いや、苛立つことのそれ自体はさして珍しくも何ともないのだが、その苛立ちを発散できずに腹の内でぐずぐずと燻らせていた。
つい先程まで共にいた、いざるを得なかった、味方でもなければ敵でもない中途半端な立ち位置を選び、結局元の名前を選ばなかった男のせいだ。何かあればすぐに劣化レプリカと罵り、クズと罵り(あまりの頻繁さにいっそ鳴き声かと嗤ったほどだ)、あまつさえこちらを所有物扱いしてきた痴れ者だが、忌々しいことにあの顔は兄の幼い頃と同じ顔であり、ひいては今の自分と同じ顔である。自分の顔が苦痛や屈辱に歪むという希少体験を経たルークであるが、あんなことはそう何度も体験したいと思えない。しかしあの偉そうな老け顔の目的を、こちらが促さずとも勝手に調べて報告してくれる体の良い手駒だ。迂濶に再起不能にしてしまえば結果的に困るのはルーク――否。世界を救うという大層高尚な目的を掲げていらっしゃる、この団体さんなのだ。
とりあえず奴のあだ名をチキンに確定し、うさばらし程度にザレッホ火山に引っ掛けて蒸し焼きにしてみたり、奴が薄着のときを狙ってロニール雪山の最頂に放り込んでみたりはしたが、なかなか芳しい結果が得られない。
更には婚約者のナタリアを筆頭に苦情が相継ぎ、こぞってオリジナルというだけで庇い立てするものだから、フラストレーションが溜る溜る(別にルークは差別を潔癖なまでに否定をするつもりはないが、生まれ持った性質に対してとやかく言われるようなことを差別に分類していない。だってそんなの、本人どころか誰に文句を言おうが、栓ないことじゃないか)。なのでちょっとした意趣返しにナタリアとガイへ、七年一緒に過ごして奴とルークの相違に気づかない程度には目が濁っているのだとあげつらうと、可哀想なほど青褪めた二人が見られた。ルークはそれに少し溜飲を下げると、 「次は精神異常起こさせるぞこの野郎☆」 と捨て台詞を吐いて、ミュウにティア対応の罵利雑言を教えるために部屋へ引き上げた。それ以来、あの二人は少しだけ大人しい。

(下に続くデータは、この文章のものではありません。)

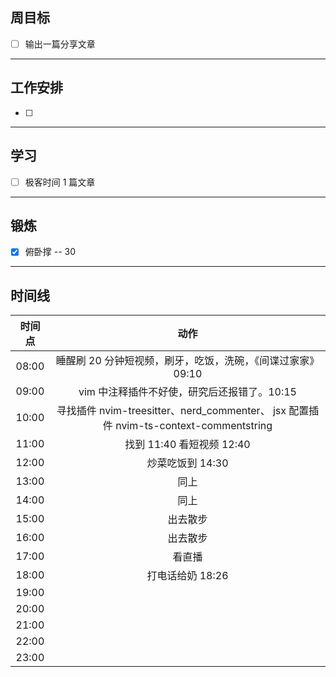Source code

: ## 周目标

- [ ] 输出一篇分享文章

----

## 工作安排

- [ ] 

---

## 学习

- [ ] 极客时间 1 篇文章

-----

## 锻炼

- [x] 俯卧撑 -- 30

---

## 时间线

|时间点|动作|
|:---:|:---:|
|08:00|睡醒刷 20 分钟短视频，刷牙，吃饭，洗碗，《间谍过家家》09:10|
|09:00|vim 中注释插件不好使，研究后还报错了。10:15|
|10:00|寻找插件 nvim-treesitter、nerd_commenter、 jsx 配置插件 nvim-ts-context-commentstring |
|11:00|找到 11:40 看短视频 12:40|
|12:00|炒菜吃饭到 14:30|
|13:00|同上|
|14:00|同上|
|15:00|出去散步|
|16:00|出去散步|
|17:00|看直播|
|18:00|打电话给奶 18:26|
|19:00||
|20:00||
|21:00||
|22:00||
|23:00||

後はトクナガを指先くらいの大きさにしてみたり、ティアが譜歌以外の譜術を使おうとするとロッドから血が滴るように設定したりして、何とか笑いに飢えている心の口に糊で封をしていたが、それも倦怠期が来てしまうまでの短い間しか通用しない。
だから、次の行き先であるグランコクマには、とても期待している。最近被害がないからとすっかり油断して、調子に乗ってまた不敬をし始めたジェイドを名代に選んだ、賢帝と名高い噂のマルクト国皇帝。彼はどれだけ面白い反応を返してくれるのか、非常に楽しみでならないルークであった。
しかし、意外性のある人間という名の伏兵が存外傍にいることを、ルークはまだ知らない。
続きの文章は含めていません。